**Activity:**
Look through the material below and count the lines that hold "PASSWORD". Give that number by itself.

Material for this exercise below:

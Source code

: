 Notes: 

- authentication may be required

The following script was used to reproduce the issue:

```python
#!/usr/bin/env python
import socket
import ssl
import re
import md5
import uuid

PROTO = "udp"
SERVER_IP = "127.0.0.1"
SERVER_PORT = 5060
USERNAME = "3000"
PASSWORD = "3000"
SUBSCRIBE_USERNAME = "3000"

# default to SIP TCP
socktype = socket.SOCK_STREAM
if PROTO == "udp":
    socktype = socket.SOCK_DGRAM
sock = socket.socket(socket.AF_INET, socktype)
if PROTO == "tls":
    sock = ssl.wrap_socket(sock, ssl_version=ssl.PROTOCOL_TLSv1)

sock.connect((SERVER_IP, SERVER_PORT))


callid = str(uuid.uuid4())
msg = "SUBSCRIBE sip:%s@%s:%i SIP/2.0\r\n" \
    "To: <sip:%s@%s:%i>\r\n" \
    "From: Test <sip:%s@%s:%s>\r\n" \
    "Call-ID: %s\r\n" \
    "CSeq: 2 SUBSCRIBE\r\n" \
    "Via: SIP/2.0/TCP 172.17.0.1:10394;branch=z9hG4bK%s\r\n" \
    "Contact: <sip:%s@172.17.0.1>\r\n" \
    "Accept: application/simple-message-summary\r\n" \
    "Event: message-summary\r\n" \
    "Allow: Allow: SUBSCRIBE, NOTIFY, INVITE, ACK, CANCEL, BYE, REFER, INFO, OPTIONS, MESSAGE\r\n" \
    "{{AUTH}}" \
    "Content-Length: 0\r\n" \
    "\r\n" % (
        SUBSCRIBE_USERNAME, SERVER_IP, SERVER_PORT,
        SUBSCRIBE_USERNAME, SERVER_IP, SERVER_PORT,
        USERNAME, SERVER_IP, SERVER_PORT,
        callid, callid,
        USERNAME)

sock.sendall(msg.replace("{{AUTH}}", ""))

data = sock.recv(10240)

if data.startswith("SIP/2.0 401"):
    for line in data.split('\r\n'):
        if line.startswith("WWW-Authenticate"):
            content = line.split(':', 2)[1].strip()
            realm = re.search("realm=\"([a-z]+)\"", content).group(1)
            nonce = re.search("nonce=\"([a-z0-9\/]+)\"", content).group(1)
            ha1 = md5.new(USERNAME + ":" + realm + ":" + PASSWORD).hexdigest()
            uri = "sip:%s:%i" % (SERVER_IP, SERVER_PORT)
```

End of Material for this exercise.

**Answer to this exercise:**
2